CUTTLEFISH Memory Stays Sharper As they Get Older Compared to Humans

CUTTLEFISH Memory Stays Sharper As they Get Older Compared to Humans

New research found that cuttlefish can remember events right up to their last few days of life, indicating better memory than humans.

Photo: AP News

Scientists from the University of Cambridge set up a memory test on the cuttlefishes.

Some animals are 10-12 months old (equivalent to a human teenager), while others are 22-24 months old (equivalent to a human in their 90s).

The researchers placed two foods in certain locations. One food was their favorite, while the other was not.

They also varied feeding locations and feeding times to ensure the fish were not just learning a pattern.

“Cuttlefish can remember what they ate, where and when,” Dr. Alexandra Schnell, one of the researchers, said. “[They use this memory] to guide their feeding decisions in the future.” 

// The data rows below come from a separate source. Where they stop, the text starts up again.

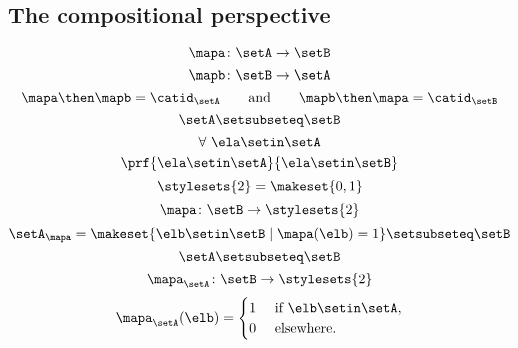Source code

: \begin{forslides}
\subsection{The compositional perspective}

\begin{equation}\label{eq:slides_session2_173}
\mapa\colon \setA \to \setB
\end{equation}
\begin{equation}\label{eq:slides_session2_174}
\mapb \colon \setB \to \setA
\end{equation}
\begin{equation}\label{eq:slides_session2_175}
\mapa \then \mapb = \catid_\setA \qquad \text{and}  \qquad \mapb \then \mapa = \catid_\setB
\end{equation}
\begin{equation}\label{eq:slides_session2_176}
\setA \setsubseteq \setB
\end{equation}
\begin{equation}\label{eq:slides_session2_177}
\forall \ \ela \setin\setA
\end{equation}
\begin{equation}\label{eq:slides_session2_178}
 \prf{
        \ela \setin\setA
    }{
        \ela \setin\setB
    }
\end{equation}
\begin{equation}\label{eq:slides_session2_179}
\stylesets{2} = \makeset{ 0, 1}
\end{equation}
\begin{equation}\label{eq:slides_session2_180}
\mapa \colon \setB \to \stylesets{2}
\end{equation}
\begin{equation}\label{eq:slides_session2_181}
\setA_\mapa = \makeset{ \elb \setin\setB \mid \mapa(\elb) = 1 } \setsubseteq \setB
\end{equation}
\begin{equation}\label{eq:slides_session2_182}
\setA \setsubseteq \setB
\end{equation}
\begin{equation}\label{eq:slides_session2_183}
\mapa_\setA \colon \setB \to \stylesets{2}
\end{equation}
\begin{equation}\label{eq:slides_session2_184}
\mapa_\setA(\elb) = \begin{cases}
        1 & \text{ if }\elb\setin\setA, \\
        0 & \text{ elsewhere}.
    \end{cases}

\end{equation}
\end{forslides}
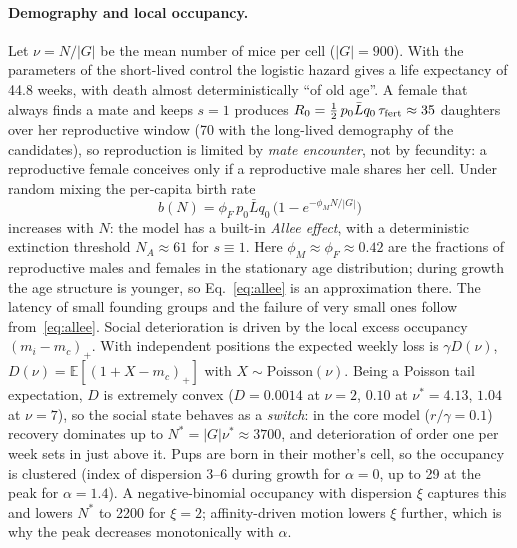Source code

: \paragraph{Demography and local occupancy.}
Let $\nu=N/|G|$ be the mean number of mice per cell ($|G|=900$). With the parameters of the short-lived control the logistic hazard
gives a life expectancy of 44.8 weeks, with death almost deterministically ``of old age''. A female that always
finds a mate and keeps $s=1$ produces $R_0=\tfrac12\,p_0\bar L q_0\,\tau_{\rm fert}\approx35$ daughters over her
reproductive window (70 with the long-lived demography of the candidates), so reproduction is limited by
\emph{mate encounter}, not by fecundity: a reproductive female conceives only if a reproductive male shares her
cell. Under random mixing the per-capita birth rate
\begin{equation}
 b(N)=\phi_F\,p_0\bar L q_0\,\bigl(1-e^{-\phi_M N/|G|}\bigr)
 \label{eq:allee}
\end{equation}
increases with $N$: the model has a built-in \emph{Allee effect}, with a deterministic extinction threshold
$N_A\approx61$ for $s\equiv1$. Here $\phi_M\approx\phi_F\approx0.42$ are the fractions of reproductive males and
females in the stationary age distribution; during growth the age structure is younger, so
Eq.~\eqref{eq:allee} is an approximation there. The latency of small founding groups and the failure of very small
ones follow from~\eqref{eq:allee}.
Social deterioration is driven by the local excess occupancy $(m_i-m_c)_+$. With independent positions the expected
weekly loss is $\gamma D(\nu)$, $D(\nu)=\mathbb E[(1+X-m_c)_+]$ with $X\sim\mathrm{Poisson}(\nu)$. Being a Poisson
tail expectation, $D$ is extremely convex ($D=0.0014$ at $\nu=2$, $0.10$ at $\nu^*=4.13$, $1.04$ at $\nu=7$), so
the social state behaves as a \emph{switch}: in the core model ($r/\gamma=0.1$) recovery dominates up to
$N^*=|G|\nu^*\approx3700$, and deterioration of order one per week sets in just above it. Pups are born in their
mother's cell, so the occupancy is clustered (index of dispersion 3--6 during growth for $\alpha=0$, up to 29 at the
peak for $\alpha=1.4$). A negative-binomial occupancy with dispersion $\xi$ captures this and lowers $N^*$ to 2200
for $\xi=2$; affinity-driven motion lowers $\xi$ further, which is why the peak decreases monotonically with
$\alpha$.

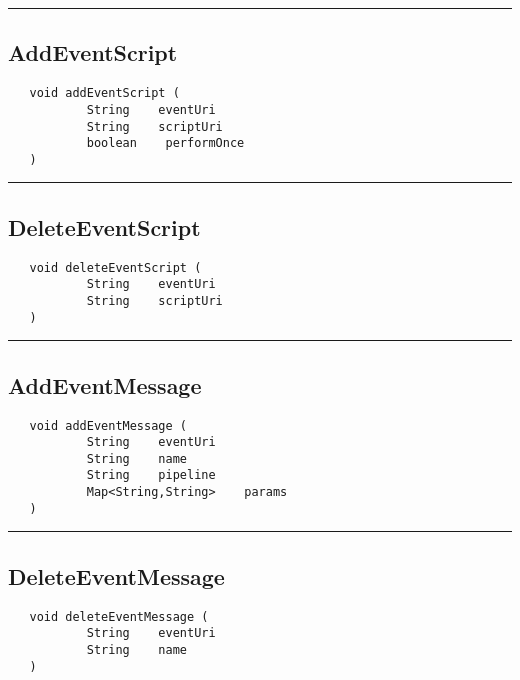 \rule{15cm}{2pt}
\subsection{AddEventScript}
\label{Api:AddEventScript}
\begin{verbatim}
   void addEventScript (
           String    eventUri
           String    scriptUri
           boolean    performOnce
   )
\end{verbatim}



\rule{15cm}{2pt}
\subsection{DeleteEventScript}
\label{Api:DeleteEventScript}
\begin{verbatim}
   void deleteEventScript (
           String    eventUri
           String    scriptUri
   )
\end{verbatim}



\rule{15cm}{2pt}
\subsection{AddEventMessage}
\label{Api:AddEventMessage}
\begin{verbatim}
   void addEventMessage (
           String    eventUri
           String    name
           String    pipeline
           Map<String,String>    params
   )
\end{verbatim}



\rule{15cm}{2pt}
\subsection{DeleteEventMessage}
\label{Api:DeleteEventMessage}
\begin{verbatim}
   void deleteEventMessage (
           String    eventUri
           String    name
   )
\end{verbatim}



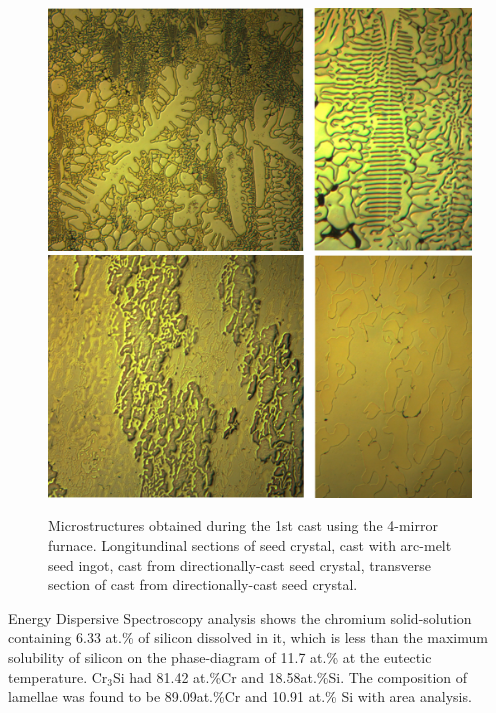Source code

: \begin{figure}[H]
\begin{center}
\includegraphics{FirstCast_trans}
\includegraphics{FirstCast_long}
\caption{Microstructures obtained during the 1st cast using the 4-mirror furnace. Longitundinal sections of seed crystal, cast with arc-melt seed ingot, cast from directionally-cast seed crystal, transverse section of cast from directionally-cast seed crystal.}
\label{fig:FirstCast_micros}
\end{center}
\end{figure}
%

Energy Dispersive Spectroscopy analysis shows the chromium solid-solution containing 6.33 at.\% of silicon dissolved in it, which is less than the maximum solubility of silicon on the phase-diagram of 11.7 at.\% at the eutectic temperature. Cr$_3$Si had 81.42 at.\%Cr and 18.58at.\%Si. The composition of lamellae was found to be 89.09at.\%Cr and 10.91 at.\% Si with area analysis.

The tests showed that episodic memory, or the ability to remember experiences from times and places, tends to decline with human age. However, the cuttlefish memory does not.

Cuttlefish’s vertical lobe is for learning and memory. Surprisingly, this part of the fish’s brain does not deteriorate until the last days of their lives.

“They don’t lose this ability with age, despite showing other signs of aging like loss of muscle function and appetite,” Schnell added.

The researchers believed that this ability might help cuttlefish in the wild to “remember who they mated with.”